33 Pages Posted: 11 Sep 2012
Date Written: 2012
The pro-market telecommunication policies of the Islamic Republic of Afghanistan have enabled phenomenal growth in ICT access since the end of the war in 2002. Despite being a transitioning economy, mobile SIMs per 100 has gone from a mere 0.18 (50,000 active mobile SIMs) at the end of 2002 to 57.31 at the end of 2011. By comparison the penetration of fixed wire-line and fixed wireless connections (1.05 fixed access paths/ 100) is miniscule. Internet penetration also remains abysmal and the lowest in South Asia (partially due to high costs and low literacy levels).
Despite the success in connecting the people, challenges remain. Tariffs remain the highest in the South Asian region. The difficult macro-economic conditions persists as does a volatile security environment, with the constant threat of the reemergence of an embolden Taliban. Both are not conducive for further investment. There is still work to be done in connecting the unconnected, especially in rural areas and areas with a more volatile security landscape.
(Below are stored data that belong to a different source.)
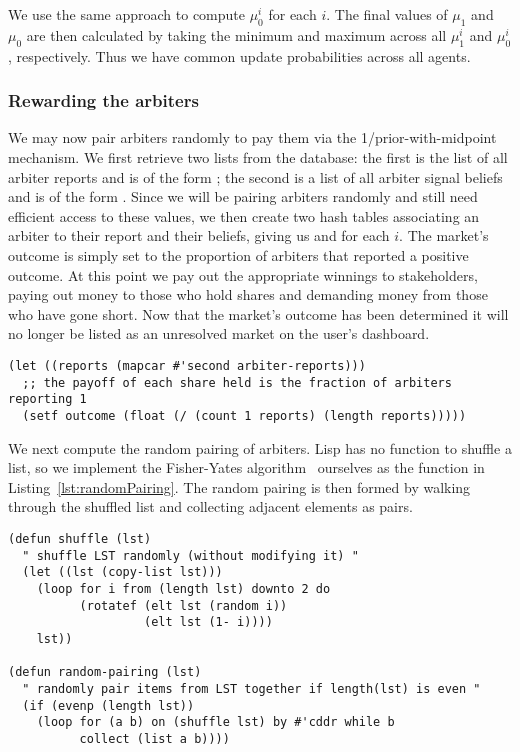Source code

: We use the same approach to compute $\mu_0^i$ for each $i$. The final values of
$\mu_1$ and $\mu_0$ are then calculated by taking the minimum and maximum
across all $\mu_1^i$ and $\mu_0^i$, respectively. Thus we have common update
probabilities across all agents.

\subsubsection{Rewarding the arbiters}

We may now pair arbiters randomly to pay them via the 1/prior-with-midpoint
mechanism. We first retrieve two lists from the database: the first is the list
of all arbiter reports and is of the form ; the second is a list of all arbiter signal beliefs and is of the
form .
Since we will be pairing arbiters randomly and still need efficient access to
these values, we then create two hash tables associating an arbiter to their
report and their beliefs, giving us  and
 for each $i$. The
market's outcome is simply set to the proportion of arbiters that reported a
positive outcome. At this point we pay out the appropriate winnings to
stakeholders, paying out money to those who hold shares and demanding money
from those who have gone short. Now that the market's outcome has been
determined it will no longer be listed as an unresolved market on the user's
dashboard.

\begin{lstlisting}[float,
	label={lst:marketOutcome},
	caption={Computing the market outcome}]
(let ((reports (mapcar #'second arbiter-reports)))
  ;; the payoff of each share held is the fraction of arbiters reporting 1
  (setf outcome (float (/ (count 1 reports) (length reports)))))
\end{lstlisting}

We next compute the random pairing of arbiters. Lisp has no function to shuffle
a list, so we implement the Fisher-Yates
algorithm~\cite[pg.~26-27]{FisherYates1938} ourselves as the 
function in Listing~\ref{lst:randomPairing}. The random pairing is then formed
by walking through the shuffled list and collecting adjacent elements as pairs.

\begin{lstlisting}[float,
	label={lst:randomPairing},
	caption={Assigning arbiters to peers randomly}]
(defun shuffle (lst)
  " shuffle LST randomly (without modifying it) "
  (let ((lst (copy-list lst)))
    (loop for i from (length lst) downto 2 do
          (rotatef (elt lst (random i))
                   (elt lst (1- i))))
    lst))

(defun random-pairing (lst)
  " randomly pair items from LST together if length(lst) is even "
  (if (evenp (length lst))
    (loop for (a b) on (shuffle lst) by #'cddr while b
          collect (list a b))))
\end{lstlisting}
The recently released Open Access Policy (with its principles of non-discrimination, transparency and cost-based pricing) could alleviate concerns by operators about the ownership and management of the national Optical Fiber Cable (a shared infrastructure) by Afghan Telecom, a competitor to other operators. Whilst the policy addresses concerns with regards to Afghan Telecom, especially after it is eventually privatized, ensuring that the principles are adhered to in the subsequent regulatory implementation remains paramount.
Furthermore as the telecommunications policy environment matures, the necessity for the self-sufficiency in regulatory capacity becomes more important, since the use of outside consultants for constant monitoring and regulation is not possible.
Thirdly the increasing focus on the use of ICTs in other sectors, including government needs to be continued. Creating applications of relevance to the Afghan citizen is difficult when ICT skills are low. Even existing applications, which could have a large development impact, could do with additional policy encouragement.